#### WORK ITEM
Write out a word-for-word repetition of the lines that come before the line containing "to the Lexis" in the listing below, along with that line itself, omitting pictures.

+ + +

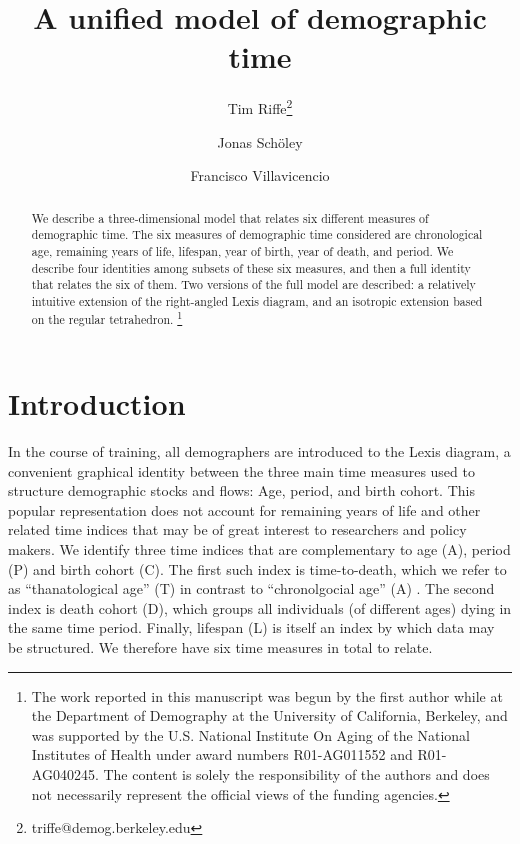 \documentclass[12pt,oneside,letter]{article} %
\newcommand\ackn[1]{%
  \begingroup
  \renewcommand\thefootnote{}\footnote{#1}%
  \addtocounter{footnote}{-1}%
  \endgroup
}
\begin{document}
\title{A unified model of demographic time}

\author[1]{Tim Riffe\thanks{triffe@demog.berkeley.edu}}
\author[2,3]{Jonas Sch{\"o}ley}
\author[2,3]{Francisco Villavicencio}


\maketitle

\begin{abstract}
We describe a three-dimensional model that relates six different measures of
demographic time. The six measures of demographic time considered are
chronological age, remaining years of life, lifespan, year of birth, year of
death, and period. We describe four identities among subsets of these six
measures, and then a full identity that relates the six of them. Two versions of
the full model are described: a relatively intuitive extension of the
right-angled Lexis diagram, and an isotropic extension based on the regular tetrahedron. \ackn{The work reported in this manuscript was begun by
the first author while at the Department of Demography at the University of
California, Berkeley, and was supported by the U.S.
National Institute On Aging of the National Institutes of Health under award
numbers R01-AG011552 and R01-AG040245. The content is solely the responsibility of the authors and does not necessarily represent the official views of the funding agencies.}
\end{abstract}

\section*{Introduction}
In the course of training, all demographers are introduced
to the Lexis diagram, a convenient graphical identity between the three main
time measures used to structure demographic stocks and flows: Age, period, and birth cohort.
This popular representation does not account for remaining years of life and
other related time indices that may be of great interest to researchers and policy makers.
We identify three time indices that are complementary to age (A), period (P) and
birth cohort (C). The first such index is time-to-death, which we refer to as ``thanatological age'' (T) in contrast to ``chronolgocial age'' (A)
\citep{riffe2015force}. The second index is death cohort (D), which groups
all individuals (of different ages) dying in the same time period. Finally,
lifespan (L) is itself an index by which data may be structured. We therefore
have six time measures in total to relate.
\end{document}
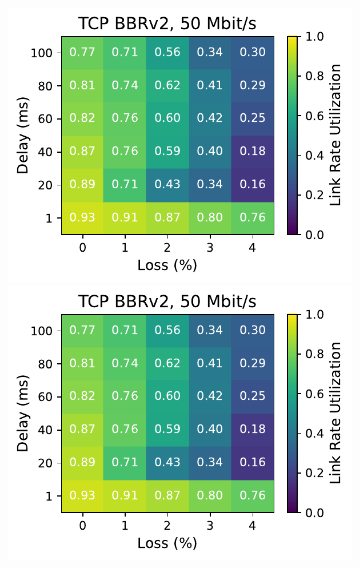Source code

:\begin{figure}[ht]
\begin{subfigure}[b]{1cm}
        \includegraphics[width=\linewidth,trim={8cm 0 0 0},clip]{figures/heatmaps/heatmap_tcp_bbr2_50mbps.pdf}
        \vspace*{0.22cm}
        \includegraphics[width=\linewidth,trim={8cm 0 0 0},clip]{figures/heatmaps/heatmap_tcp_bbr2_50mbps.pdf}
        \vspace*{0.22cm}

\end{subfigure}
\end{figure}
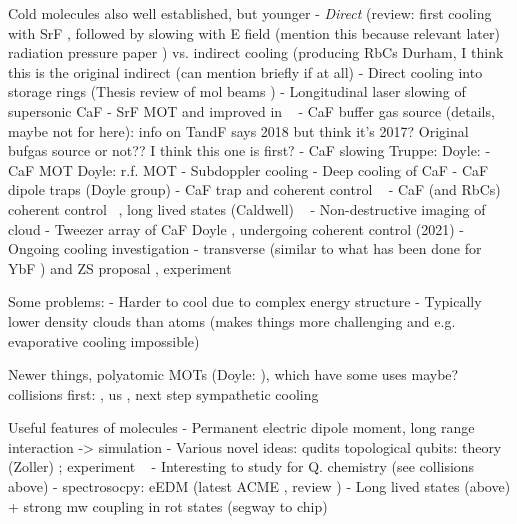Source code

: Cold molecules also well established, but younger
- \emph{Direct} (review: \cite{Tarbutt2018} first cooling with SrF \cite{Shuman2009}, followed by
slowing with E field \cite{Bethlem1999} (mention this because relevant later)
radiation pressure paper \cite{PhysRevLett.108.103002}) vs. indirect cooling
(producing RbCs Durham\cite{PhysRevA.89.033604}, I think this is the original indirect \cite{Moses2017} (can mention briefly if at all)  
- Direct cooling into storage rings (Thesis \cite{Crompvoets2005} review of mol beams \cite{vandeMeerakker2012})
- Longitudinal laser slowing of supersonic CaF \cite{PhysRevA.89.053416}
- SrF MOT \cite{Barry2014} and improved in ~\cite{PhysRevLett.116.063004}
- CaF buffer gas source (details, maybe not for here): \cite{Truppe2018} %
info on TandF says 2018 but think it's 2017? Original bufgas source
\cite{Barry2011} or not?? I think this one is first? \cite{Maxwell2005}
- CaF slowing Truppe: \cite{Truppe2017a} Doyle: \cite{0953-4075-49-17-174001}
- CaF MOT Doyle: r.f. MOT \cite{PhysRevLett.119.103201}
- Subdoppler cooling \cite{Truppe2017}
- Deep cooling of CaF \cite{PhysRevLett.123.033202}
- CaF dipole traps (Doyle group)
- CaF trap and coherent control ~\cite{WilliamsMagnetic2018}
- CaF (and RbCs) coherent control ~\cite{Blackmore_2018}, long lived states
(Caldwell) ~\cite{PhysRevLett.124.063001}
- Non-destructive imaging of cloud \cite{PhysRevLett.121.083201}
- Tweezer array of CaF Doyle \cite{Anderegg2019}, undergoing coherent control
\cite{PhysRevLett.127.123202} (2021)
- Ongoing cooling investigation - transverse (similar to what has been done for
YbF \cite{Alauze2021}) and ZS proposal \cite{Fitch2016}, experiment \cite{PhysRevLett.127.263002}

Some problems:
- Harder to cool due to complex energy structure
- Typically lower density clouds than atoms (makes things more challenging and
e.g. evaporative cooling impossible)

Newer things, polyatomic MOTs (Doyle: \cite{Vilas2021}), which have some uses maybe? ~\cite{DoylePolyatomic2022}
collisions first: \cite{son2019collisional}, us \cite{Jurgilas2021, JurgilasPRL_2021}, next step sympathetic cooling

Useful features of molecules
- Permanent electric dipole moment, long range interaction -> simulation
- Various novel ideas:
   qudits \cite{Sawant_2020}
   topological qubits: theory (Zoller) \cite{Micheli2006};  experiment ~\cite{Gross995}
- Interesting to study for Q. chemistry (see collisions above)
- spectrosocpy: eEDM
(latest ACME \cite{Andreev2018}, review \cite{ACMEreview})
- Long lived states (above) + strong mw coupling in rot states (segway to chip)


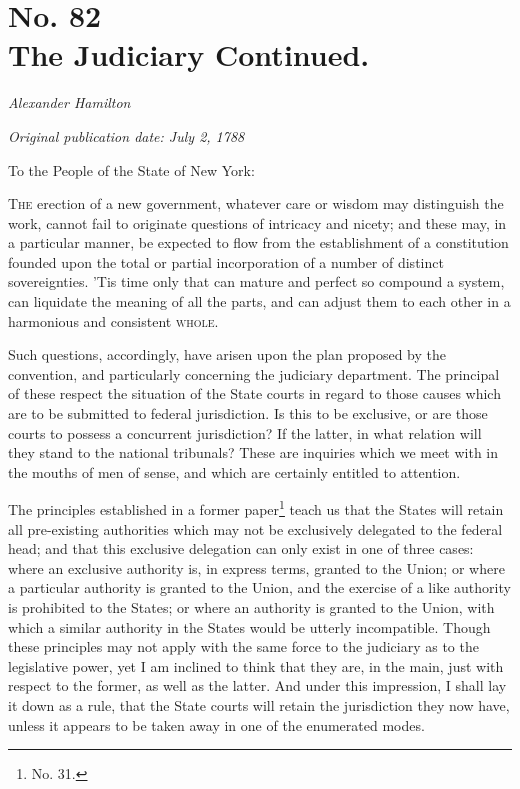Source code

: \chapter[No. 82: The Judiciary Continued.]{No. 82\\ {\small The Judiciary Continued.}}

\textit{Alexander Hamilton}

\textit{Original publication date: July 2, 1788}
\vspace{1cm}

To the People of the State of New York:
\vspace{.4cm}

\textsc{The} erection of a new government, whatever care or wisdom may distinguish the work, cannot fail to originate questions of intricacy and nicety; and these may, in a particular manner, be expected to flow from the establishment of a constitution founded upon the total or partial incorporation of a number of distinct sovereignties. 
'Tis time only that can mature and perfect so compound a system, can liquidate the meaning of all the parts, and can adjust them to each other in a harmonious and consistent \textsc{whole}.

Such questions, accordingly, have arisen upon the plan proposed by the convention, and particularly concerning the judiciary department. 
The principal of these respect the situation of the State courts in regard to those causes which are to be submitted to federal jurisdiction. 
Is this to be exclusive, or are those courts to possess a concurrent jurisdiction? 
If the latter, in what relation will they stand to the national tribunals? 
These are inquiries which we meet with in the mouths of men of sense, and which are certainly entitled to attention.

The principles established in a former paper\footnote{No. 
31.} teach us that the States will retain all pre-existing authorities which may not be exclusively delegated to the federal head; and that this exclusive delegation can only exist in one of three cases: where an exclusive authority is, in express terms, granted to the Union; or where a particular authority is granted to the Union, and the exercise of a like authority is prohibited to the States; or where an authority is granted to the Union, with which a similar authority in the States would be utterly incompatible. 
Though these principles may not apply with the same force to the judiciary as to the legislative power, yet I am inclined to think that they are, in the main, just with respect to the former, as well as the latter. 
And under this impression, I shall lay it down as a rule, that the State courts will retain the jurisdiction they now have, unless it appears to be taken away in one of the enumerated modes.

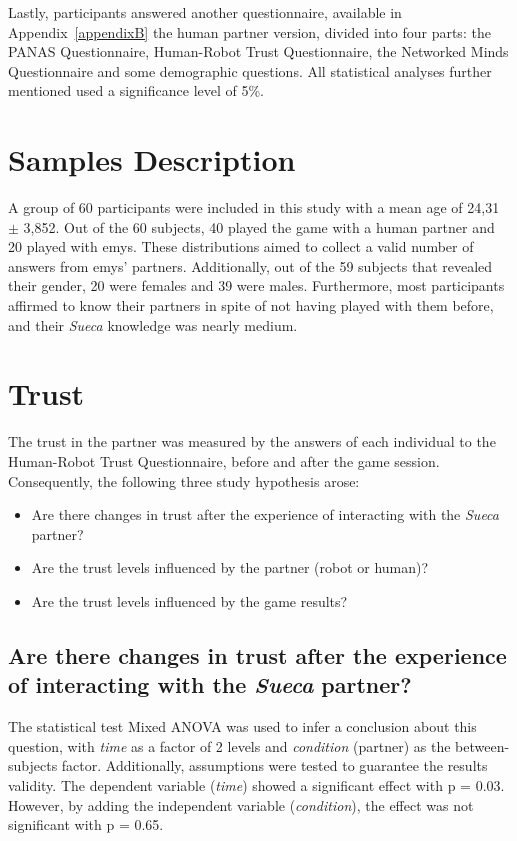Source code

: Lastly, participants answered another questionnaire, available in Appendix~\ref{appendixB} the human partner version, divided into four parts: the PANAS Questionnaire, Human-Robot Trust Questionnaire, the Networked Minds Questionnaire \cite{Harms2004} and some demographic questions.
All statistical analyses further mentioned used a significance level of 5\%.

\section{Samples Description}
\label{sec:samples}
A group of 60 participants were included in this study with a mean age of 24,31 $\pm$ 3,852.
Out of the 60 subjects, 40 played the game with a human partner and 20 played with \ac{emys}.
These distributions aimed to collect a valid number of answers from \ac{emys}' partners.
Additionally, out of the 59 subjects that revealed their gender, 20 were females and 39 were males.
Furthermore, most participants affirmed to know their partners in spite of not having played with them before, and their \emph{Sueca} knowledge was nearly medium.

\section{Trust}
\label{sec:trust}
The trust in the partner was measured by the answers of each individual to the Human-Robot Trust Questionnaire, before and after the game session.
Consequently, the following three study hypothesis arose:
\begin{itemize}
\item Are there changes in trust after the experience of interacting with the \emph{Sueca} partner?
\item Are the trust levels influenced by the partner (robot or human)?
\item Are the trust levels influenced by the game results?
\end{itemize}


\subsection*{Are there changes in trust after the experience of interacting with the \emph{Sueca} partner?}
The statistical test Mixed ANOVA was used to infer a conclusion about this question, with \emph{time} as a factor of 2 levels and \emph{condition} (partner) as the between-subjects factor.
Additionally, assumptions were tested to guarantee the results validity.
The dependent variable (\emph{time}) showed a significant effect with p = 0.03.
However, by adding the independent variable (\emph{condition}), the effect was not significant with p = 0.65.

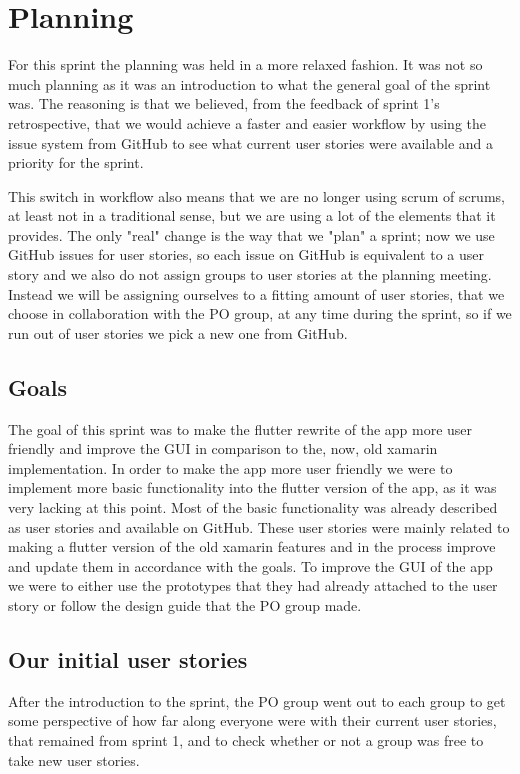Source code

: \section{Planning}
For this sprint the planning was held in a more relaxed fashion.
It was not so much planning as it was an introduction to what the general goal of the sprint was.
The reasoning is that we believed, from the feedback of sprint 1's retrospective, that we would achieve a faster and easier workflow by using the issue system from GitHub to see what current user stories were available and a priority for the sprint. 

This switch in workflow also means that we are no longer using scrum of scrums, at least not in a traditional sense, but we are using a lot of the elements that it provides.
The only "real" change is the way that we "plan" a sprint; now we use GitHub issues for user stories, so each issue on GitHub is equivalent to a user story and we also do not assign groups to user stories at the planning meeting. 
Instead we will be assigning ourselves to a fitting amount of user stories, that we choose in collaboration with the PO group, at any time during the sprint, so if we run out of user stories we pick a new one from GitHub. 

\subsection{Goals}
The goal of this sprint was to make the flutter rewrite of the app more user friendly and improve the GUI in comparison to the, now, old xamarin implementation.
In order to make the app more user friendly we were to implement more basic functionality into the flutter version of the app, as it was very lacking at this point.
Most of the basic functionality was already described as user stories and available on GitHub. 
These user stories were mainly related to making a flutter version of the old xamarin features and in the process improve and update them in accordance with the goals.
To improve the GUI of the app we were to either use the prototypes that they had already attached to the user story or follow the design guide that the PO group made.

\subsection{Our initial user stories}
After the introduction to the sprint, the PO group went out to each group to get some perspective of how far along everyone were with their current user stories, that remained from sprint 1, and to check whether or not a group was free to take new user stories.

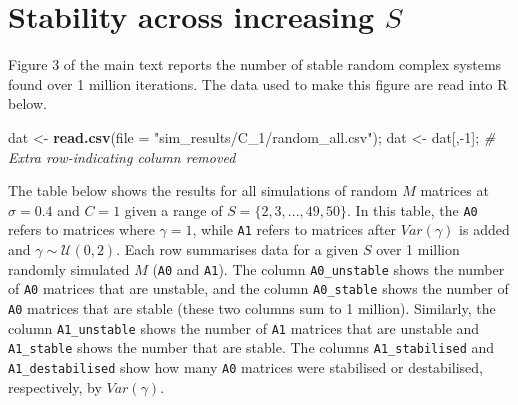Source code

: \documentclass[]{article}
\newenvironment{Shaded}{\begin{snugshade}}{\end{snugshade}}
\newcommand{\KeywordTok}[1]{\textcolor[rgb]{0.13,0.29,0.53}{\textbf{{#1}}}}
\newcommand{\DataTypeTok}[1]{\textcolor[rgb]{0.13,0.29,0.53}{{#1}}}
\newcommand{\DecValTok}[1]{\textcolor[rgb]{0.00,0.00,0.81}{{#1}}}
\newcommand{\StringTok}[1]{\textcolor[rgb]{0.31,0.60,0.02}{{#1}}}
\newcommand{\CommentTok}[1]{\textcolor[rgb]{0.56,0.35,0.01}{\textit{{#1}}}}
\newcommand{\NormalTok}[1]{{#1}}
\begin{document}
\hypertarget{IncrS}{\section{\texorpdfstring{Stability across increasing
\(S\)}{Stability across increasing S}}\label{IncrS}}

Figure 3 of the main text reports the number of stable random complex
systems found over 1 million iterations. The data used to make this
figure are read into R below.

\begin{Shaded}
\begin{Highlighting}[]
\NormalTok{dat <-}\StringTok{ }\KeywordTok{read.csv}\NormalTok{(}\DataTypeTok{file =} \StringTok{"sim_results/C_1/random_all.csv"}\NormalTok{);}
\NormalTok{dat <-}\StringTok{ }\NormalTok{dat[,-}\DecValTok{1}\NormalTok{]; }\CommentTok{# Extra row-indicating column removed}
\end{Highlighting}
\end{Shaded}

The table below shows the results for all simulations of random \(M\)
matrices at \(\sigma = 0.4\) and \(C = 1\) given a range of
\(S = \{2, 3, ..., 49, 50\}\). In this table, the \texttt{A0} refers to
matrices where \(\gamma = 1\), while \texttt{A1} refers to matrices
after \(Var(\gamma)\) is added and \(\gamma \sim \mathcal{U}(0, 2)\).
Each row summarises data for a given \(S\) over 1 million randomly
simulated \(M\) (\texttt{A0} and \texttt{A1}). The column
\texttt{A0\_unstable} shows the number of \texttt{A0} matrices that are
unstable, and the column \texttt{A0\_stable} shows the number of
\texttt{A0} matrices that are stable (these two columns sum to 1
million). Similarly, the column \texttt{A1\_unstable} shows the number
of \texttt{A1} matrices that are unstable and \texttt{A1\_stable} shows
the number that are stable. The columns \texttt{A1\_stabilised} and
\texttt{A1\_destabilised} show how many \texttt{A0} matrices were
stabilised or destabilised, respectively, by \(Var(\gamma)\).
\end{document}
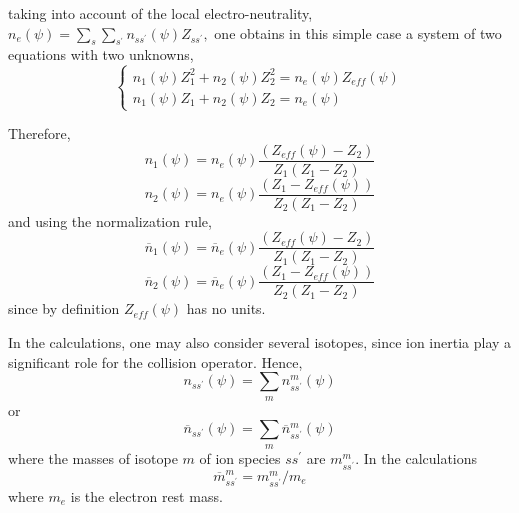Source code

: taking into account of the local electro-neutrality, $n_{e}\left( \psi
\right) =\sum_{s}\sum_{s^{\prime }}n_{ss^{\prime }}\left( \psi \right)
Z_{ss^{\prime }},$ one obtains in this simple case a system of two equations
with two unknowns, 
\begin{equation}
\left\{ 
\begin{array}{l}
n_{1}\left( \psi \right) Z_{1}^{2}+n_{2}\left( \psi \right)
Z_{2}^{2}=n_{e}\left( \psi \right) Z_{eff}\left( \psi \right)  \\ 
n_{1}\left( \psi \right) Z_{1}+n_{2}\left( \psi \right) Z_{2}=n_{e}\left(
\psi \right) 
\end{array}%
\right. 
\end{equation}

Therefore, 
\begin{equation}
n_{1}\left( \psi \right) =n_{e}\left( \psi \right) \frac{\left(
Z_{eff}\left( \psi \right) -Z_{2}\right) }{Z_{1}\left( Z_{1}-Z_{2}\right) }
\end{equation}%
\begin{equation}
n_{2}\left( \psi \right) =n_{e}\left( \psi \right) \frac{\left(
Z_{1}-Z_{eff}\left( \psi \right) \right) }{Z_{2}\left( Z_{1}-Z_{2}\right) }
\end{equation}%
and using the normalization rule, 
\begin{equation}
\overline{n}_{1}\left( \psi \right) =\overline{n}_{e}\left( \psi \right) 
\frac{\left( Z_{eff}\left( \psi \right) -Z_{2}\right) }{Z_{1}\left(
Z_{1}-Z_{2}\right) }
\end{equation}%
\begin{equation}
\overline{n}_{2}\left( \psi \right) =\overline{n}_{e}\left( \psi \right) 
\frac{\left( Z_{1}-Z_{eff}\left( \psi \right) \right) }{Z_{2}\left(
Z_{1}-Z_{2}\right) }
\end{equation}%
since by definition $Z_{eff}\left( \psi \right) $ has no units. 

In the calculations, one may also consider several isotopes, since ion
inertia play a significant role for the collision operator. Hence, 
\begin{equation}
n_{ss^{\prime }}\left( \psi \right) =\sum_{m}n_{ss^{\prime }}^{m}\left( \psi
\right) 
\end{equation}%
or 
\begin{equation}
\overline{n}_{ss^{\prime }}\left( \psi \right) =\sum_{m}\overline{n}%
_{ss^{\prime }}^{m}\left( \psi \right) 
\end{equation}%
where the masses of isotope $m$ of ion species $ss^{\prime }$ are $%
m_{ss^{\prime }}^{m}.$ In the calculations 
\begin{equation}
\overline{m}_{ss^{\prime }}^{m}=m_{ss^{\prime }}^{m}/m_{e}
\end{equation}%
where $m_{e}$ is the electron rest mass.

+ + +

#### EXERCISE RESPONSE
 \documentclass[12pt,oneside,letter]{article} %
\newcommand\ackn[1]{%
  \begingroup
  \renewcommand\thefootnote{}\footnote{#1}%
  \addtocounter{footnote}{-1}%
  \endgroup
}
\begin{document}
\title{A unified model of demographic time}

\author[1]{Tim Riffe\thanks{triffe@demog.berkeley.edu}}
\author[2,3]{Jonas Sch{\"o}ley}
\author[2,3]{Francisco Villavicencio}


\maketitle

\begin{abstract}
We describe a three-dimensional model that relates six different measures of
demographic time. The six measures of demographic time considered are
chronological age, remaining years of life, lifespan, year of birth, year of
death, and period. We describe four identities among subsets of these six
measures, and then a full identity that relates the six of them. Two versions of
the full model are described: a relatively intuitive extension of the
right-angled Lexis diagram, and an isotropic extension based on the regular tetrahedron. \ackn{The work reported in this manuscript was begun by
the first author while at the Department of Demography at the University of
California, Berkeley, and was supported by the U.S.
National Institute On Aging of the National Institutes of Health under award
numbers R01-AG011552 and R01-AG040245. The content is solely the responsibility of the authors and does not necessarily represent the official views of the funding agencies.}
\end{abstract}

\section*{Introduction}
In the course of training, all demographers are introduced
to the Lexis diagram, a convenient graphical identity between the three main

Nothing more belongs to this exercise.